> _Exercise details_: Among the lines below, count those with "Тиждень". Give the total alone.

-- Opening Marker --

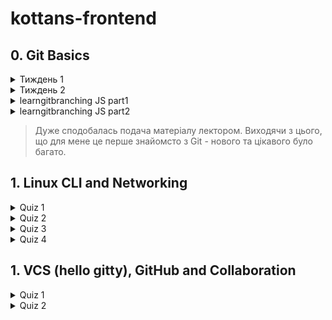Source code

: # kottans-frontend

## 0. Git Basics
<details close>
<summary>Тиждень 1</summary>
![This is an image](Git Basics\Introduction_to_Git_and_GitHub_week1.jpg)
</details>

<details close>
<summary>Тиждень 2</summary>
![This is an image]()

</details>
<details close>
<summary>learngitbranching JS part1</summary>
![This is an image](Git Basics\learngitbranching_js_part1.jpg)
</details>

<details close>
<summary>learngitbranching JS part2</summary>
![This is an image](Git Basics\learngitbranching_js_part2.jpg)
</details>


> Дуже сподобалась подача матеріалу лектором.
> Виходячи з цього, що для мене це перше знайомсто з Git - нового та цікавого було багато.

## 1. Linux CLI and Networking

<details close>
<summary>Quiz 1</summary>
![This is an image](Linux_Survival\Linux_survival_quiz1.jpg)

</details>

<details close>
<summary>Quiz 2</summary>
![This is an image](Linux_Survival\Linux_survival_quiz2.jpg)
</details>

<details close>
<summary>Quiz 3</summary>
![This is an image](Linux_Survival\Linux_survival_quiz3.jpg)
</details>

<details close>
<summary>Quiz 4</summary>
![This is an image](Linux_Survival\Linux_survival_quiz4.jpg)
</details>

## 1. VCS (hello gitty), GitHub and Collaboration

<details close>
<summary>Quiz 1</summary>
![This is an image]()

</details>

<details close>
<summary>Quiz 2</summary>
![This is an image]()
</details>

-- Closing Marker --

> _Written answer_: 2